Joshua D. Rogers’s Psychedelic Psalms

Word count: 624
Paragraphs: 6
Psychedelic Psalms
Illustrations by Mariano Chavez
Hat & Beard Press, 2024
The late French philosopher Paul Virilio once emphatically stated, “speed now illuminates reality whereas light once gave objects of the world their shape.” Many of us remember his warning of our technology’s repackage of propaganda of progress, it would mean the new administration of fear can precipitate the acceleration of capitalism into turbo-capitalism. As we ponder on our current world’s economic machine that needs to be constantly maintained and repaired with greater speed than ever before, we ought to ask ourselves whether our ideas of investment in educating our youth is predicated on training them to fuel the machine while replacing its spare parts endlessly.

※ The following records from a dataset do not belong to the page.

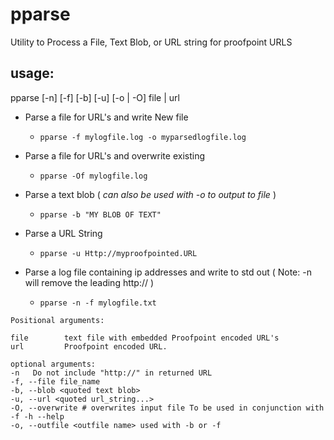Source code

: # pparse
Utility to Process a File, Text Blob, or URL string for proofpoint URLS

## usage:

pparse [-n] [-f] [-b] [-u] [-o | -O] file | url

* Parse a file for URL's and write New file
  * `pparse -f mylogfile.log -o myparsedlogfile.log`
  
* Parse a file for URL's and overwrite existing
  * `pparse -Of mylogfile.log  `

* Parse a text blob ( *can also be used with -o to output to file* ) 
  * `pparse -b "MY BLOB OF TEXT"`
  
* Parse a URL String
  * `pparse -u Http://myproofpointed.URL`
  
* Parse a log file containing ip addresses and write to std out ( Note: -n will remove the leading http:// )
  * `pparse -n -f mylogfile.txt`
  
```
Positional arguments:

file        text file with embedded Proofpoint encoded URL's    
url         Proofpoint encoded URL.
  
optional arguments:
-n   Do not include "http://" in returned URL
-f, --file file_name
-b, --blob <quoted text blob>
-u, --url <quoted url_string...>
-O, --overwrite # overwrites input file To be used in conjunction with -f -h --help
-o, --outfile <outfile name> used with -b or -f
```
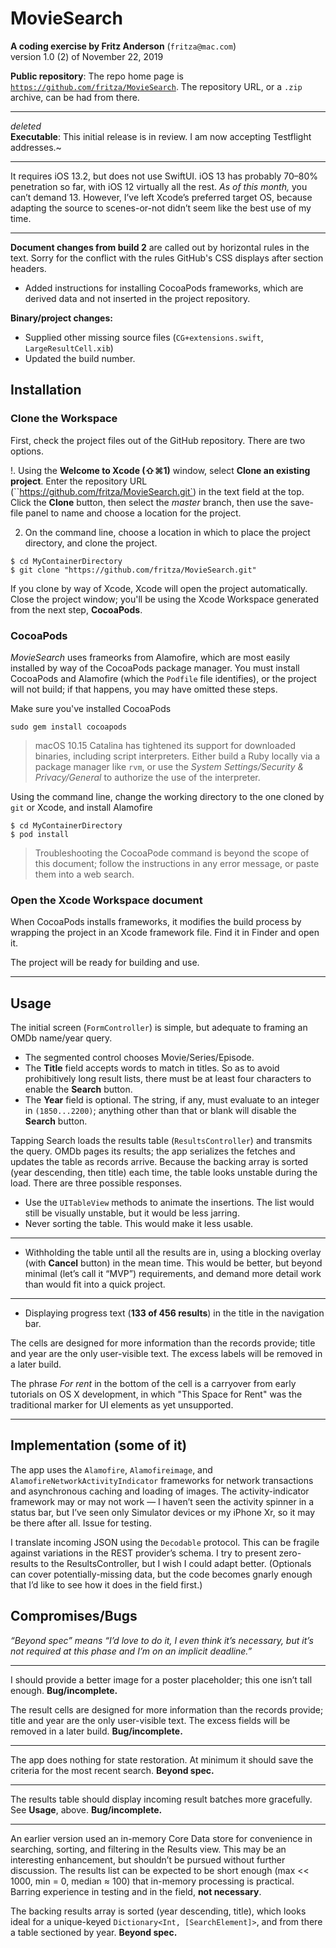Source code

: # MovieSearch

**A coding exercise by Fritz Anderson** (`fritza@mac.com`)  
version 1.0 (2) of November 22, 2019

**Public repository**: The repo home page is [`https://github.com/fritza/MovieSearch`](https://github.com/fritza/MovieSearch). The repository URL, or a `.zip` archive, can be had from there.

---

_deleted_  
 **Executable**: This initial release is in review. I am now accepting Testflight addresses.~
 
 ---

It requires iOS 13.2, but does not use SwiftUI. iOS 13 has probably 70–80% penetration so far, with iOS 12 virtually all the rest. _As of  this month,_ you can’t demand 13. However, I’ve left Xcode’s preferred target OS, because adapting the source to scenes-or-not didn’t seem like the best use of my time.

---

**Document changes from build 2** are called out by horizontal rules in the text. Sorry for the conflict with the rules GitHub's CSS displays after section headers.

* Added instructions for installing CocoaPods frameworks, which are derived data and not inserted in the project repository.

**Binary/project changes:**

* Supplied other missing source files (`CG+extensions.swift`, `LargeResultCell.xib`)
* Updated the build number.

## Installation

### Clone the Workspace

First, check the project files out of the GitHub repository. There are two options.

!. Using the **Welcome to Xcode (⇧⌘1)** window, select **Clone an existing project**.  Enter the repository URL (``https://github.com/fritza/MovieSearch.git`) in the text field at the top. Click the **Clone** button, then select the _master_ branch, then use the save-file panel to name and choose a location for the project.

2. On the command line, choose a location in which to place the project directory, and clone the project.

```
$ cd MyContainerDirectory
$ git clone "https://github.com/fritza/MovieSearch.git"
```

If you clone by way of Xcode, Xcode will open the project automatically. Close the project window; you'll be using the Xcode Workspace generated from the next step, **CocoaPods**.  


### CocoaPods

_MovieSearch_ uses frameorks from Alamofire, which are most easily installed by way of the CocoaPods package manager. You must install CocoaPods and Alamofire (which the `Podfile` file identifies), or the project will not build; if that happens, you may have omitted these steps.

Make sure you've installed CocoaPods

```
sudo gem install cocoapods
```

> macOS 10.15 Catalina has tightened its support for downloaded binaries, including script interpreters. Either build a Ruby locally via a package manager like `rvm`, or use the _System Settings/Security & Privacy/General_ to authorize the use of the interpreter.

Using the command line, change the working directory to the one cloned by `git` or Xcode, and install Alamofire

```
$ cd MyContainerDirectory
$ pod install
```

> Troubleshooting the CocoaPode command is beyond the scope of this document; follow the instructions in any error message, or paste them into a web search.

### Open the Xcode Workspace document

When CocoaPods installs frameworks, it modifies the build process by wrapping the project in an Xcode framework file. Find it in Finder and open it.

The project will be ready for building and use.

---

## Usage

The initial screen (`FormController`) is simple, but adequate to framing an OMDb name/year query. 

* The segmented control chooses Movie/Series/Episode.
* The **Title** field accepts words to match in titles. So as to avoid prohibitively long result lists, there must be at least four characters to enable the **Search** button.
* The **Year** field is optional. The string, if any, must evaluate to an integer in `(1850...2200)`; anything other than that or blank will disable the **Search** button.

Tapping Search loads the results table (`ResultsController`) and transmits the query. OMDb pages its results; the app serializes the fetches and updates the table as records arrive. Because the backing array is sorted (year descending, then title) each time, the table looks unstable during the load. There are three possible responses.

* Use the `UITableView` methods to animate the insertions. The list would still be visually unstable, but it would be less jarring.
* Never sorting the table. This would make it less usable.

---

* Withholding the table until all the results are in, using a blocking overlay (with **Cancel** button) in the mean time. This would be better, but beyond minimal (let’s call it “MVP”) requirements, and demand more detail work than would fit into a quick project.

---
* Displaying progress text (**133 of 456 results**) in the title in the navigation bar.

The cells are designed for more information than the records provide; title and year are the only user-visible text. The excess labels will be removed in a later build.

The phrase _For rent_ in the bottom of the cell is a carryover from early tutorials on OS X development, in which "This Space for Rent" was the traditional marker for UI elements as yet unsupported.

---

## Implementation (some of it)

The app uses the `Alamofire`, `Alamofireimage`, and `AlamofireNetworkActivityIndicator` frameworks for network transactions and asynchronous caching and loading of images. The activity-indicator framework may or may not work — I haven’t seen the activity spinner in a status bar, but I’ve seen only Simulator devices or my iPhone Xr, so it may be there after all. Issue for testing.

I translate incoming JSON using the `Decodable` protocol. This can be fragile against variations in the REST provider’s schema. I try to present zero-results to the ResultsController, but I wish I could adapt better. (Optionals can cover potentially-missing data, but the code becomes gnarly enough that I’d like to see how it does in the field first.)

## Compromises/Bugs

_“Beyond spec” means “I’d love to do it, I even think it’s necessary, but it’s not required at this phase and I’m on an implicit deadline.”_

---

I should provide a better image for a poster placeholder; this one isn’t tall enough.  **Bug/incomplete.**

The result cells are designed for more information than the records provide; title and year are the only user-visible text. The excess fields will be removed in a later build.  **Bug/incomplete.**

---

The app does nothing for state restoration. At minimum it should save the criteria for the most recent search. **Beyond spec.**

---

The results table should display incoming result batches more gracefully. See **Usage**, above. **Bug/incomplete.**

---

An earlier version used an in-memory Core Data store for convenience in searching, sorting, and filtering in the Results view. This may be an interesting enhancement, but shouldn’t be pursued without further discussion. The results list can be expected to be short enough (max << 1000, min = 0, median ≈ 100) that in-memory processing is practical. Barring experience in testing and in the field, **not necessary**.

The backing results array is sorted (year descending, title), which looks ideal for a unique-keyed `Dictionary<Int, [SearchElement]>`, and from there a table sectioned by year. **Beyond spec.**
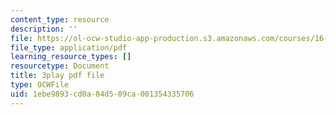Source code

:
 ```yaml
---
content_type: resource
description: ''
file: https://ol-ocw-studio-app-production.s3.amazonaws.com/courses/16-687-private-pilot-ground-school-january-iap-2019/1ebe9893cd0a84d509ca001354335706_shHvE6yV4IM.pdf
file_type: application/pdf
learning_resource_types: []
resourcetype: Document
title: 3play pdf file
type: OCWFile
uid: 1ebe9893-cd0a-84d5-09ca-001354335706
---
```

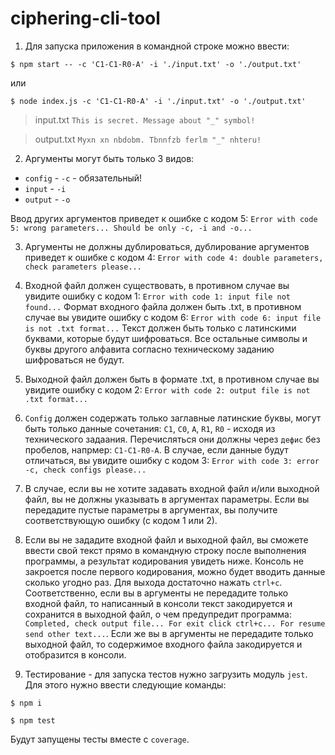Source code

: # ciphering-cli-tool

1. Для запуска приложения в командной строке можно ввести:

```
$ npm start -- -c 'C1-C1-R0-A' -i './input.txt' -o './output.txt'
```
или
```
$ node index.js -c 'C1-C1-R0-A' -i './input.txt' -o './output.txt'
```

> input.txt
> `This is secret. Message about "_" symbol!`

> output.txt
> `Myxn xn nbdobm. Tbnnfzb ferlm "_" nhteru!`

2. Аргументы могут быть только 3 видов:
- `config` - `-c` - обязательный!
- `input` - `-i`
- `output` - `-o`

Ввод других аргументов приведет к ошибке с кодом 5:
`Error with code 5: wrong parameters... Should be only -c, -i and -o...`

3. Аргументы не должны дублироваться, дублирование аргументов приведет к ошибке с кодом 4:
`Error with code 4: double parameters, check parameters please...`

4. Входной файл должен существовать, в противном случае вы увидите ошибку с кодом 1:
`Error with code 1: input file not found...`
Формат входного файла должен быть .txt, в противном случае вы увидите ошибку с кодом 6:
`Error with code 6: input file is not .txt format...`
Текст должен быть только с латинскими буквами, которые будут шифроваться. Все остальные символы и буквы другого алфавита согласно техническому заданию шифроваться не будут.

5. Выходной файл должен быть в формате .txt, в противном случае вы увидите ошибку с кодом 2:
`Error with code 2: output file is not .txt format...`

6. `Config` должен содержать только заглавные латинские буквы, могут быть только данные сочетания:
`C1`, `C0`, `A`, `R1`, `R0` - исходя из технического задаания. Перечисляться они должны через `дефис` без пробелов, напрмер: `C1-C1-R0-A`. В случае, если данные будут отличаться, вы увидите ошибку с кодом 3:
`Error with code 3: error -c, check configs please...`

7. В случае, если вы не хотите задавать входной файл и/или выходной файл, вы не должны указывать в аргументах параметры. Если вы передадите пустые параметры в аргументах, вы получите соответствующую ошибку (с кодом 1 или 2).

8. Если вы не зададите входной файл и выходной файл, вы сможете ввести свой текст прямо в командную строку после выполнения программы, а результат кодирования увидеть ниже. Консоль не закроется после первого кодирования, можно будет вводить данные сколько угодно раз. Для выхода достаточно нажать `ctrl+c`. Соответственно, если вы в аргументы не передадите только входной файл, то написанный в консоли текст закодируется и сохранится в выходной файл, о чем предупредит программа: `Completed, check output file... For exit click ctrl+c... For resume send other text...`. Если же вы в аргументы не передадите только выходной файл, то содержимое входного файла закодируется и отобразится в консоли.

9. Тестирование - для запуска тестов нужно загрузить модуль `jest`. Для этого нужно ввести следующие команды:

```
$ npm i
```
```
$ npm test
```

Будут запущены тесты вместе с `coverage`.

While knowing technology and its seductive power of non-stop distractions by way of “quick-fix” remedies, can we think of potential counter-frictions as means to generate the urgency of our natural warmth against machine’s algorithmic coldness? In his primi anthologia Psychedelic Psalms, Joshua D. Rogers seems to have offered his own promptus responsus. Written as a panacea of short poems, haiku, essays, quotes along with original and mesmeric illustrations by Mariano Chavez, this small, handsome book is the author’s personal synthesis of sustaining self-introspection from which nature is a mirror of human nature, and it can be read at any place and time without specific order. There are wonderful lines, for example, “Satori: / Japanese for Sudden Enlightenment. / First thought = best thought.” Then “maybe I am a warrior / a warrior for soul / ... for inquiry /… for wisdom / …for mother earth / maybe the world needs warrior poets.” Elsewhere, “You don’t resist the fear; / you let it run through you. Surf the fear.” Or “Alienist is a healer of humans from alienation.” Phrases that will etch on our minds, including “Victimhood Olympics,” or, say, “Radical vulnerability.”
Rogers’s deployment of language is simple, practical, yet acute in tone and fluid in rhythm. It embodies the wisdom of all things, and things among things. Despite the broad, arching concerns casting over the social and political issues he has observed and absorbed over the last two decades, the various and wide-ranging subjects of his interest were and are of non-static results at his own pace. By abundantly sharing his timeless references directly and indirectly from the Bible, Jewish mysticism, Aristotelian metaphysics to Confucian ethical teachings; from Marcus Aurelius’s Meditations, Rumi, Beethoven, Rachmaninoff to Beat poetry, the connecting thread that weaves front to back, back and forth, in, out, and around is the fundamental generosity to us, the readers, to his clear thinking. To the purpose of life, and what may be done with it, we know it has always been based on wisdom. And while we may ask ourselves how our past can indeed inform our present and future, Rogers, in his encouragement to our independent spirits, seems to have arrived at his earthly and intellectual wisdom after a long process of self-education. This holds true now when Cold War II is imminent, as he writes, “If we have any hope of diffusing this Cold War with China, our leaders (and our citizens who elect our leaders) should start by reading some Lao Tzu and Confucius.”
“The path to the truth is to bring people to the table to talk.” In quoting Thomas Reid from An Inquiry into the Human Mind on the Principles of Common Sense, Rogers follows his succinct More Social, Less Media. The same with A Renaissance of Humanism, “We have become so siloed that there is no space for real conversation and real listening—the answer is the monastery of learning.” Psychedelic Psalms is Rogers’s own syncretic philosophy that will be a welcoming addition to our present-day renaissance.
Phong H. Bui is the Publisher and Artistic Director of the Brooklyn Rail.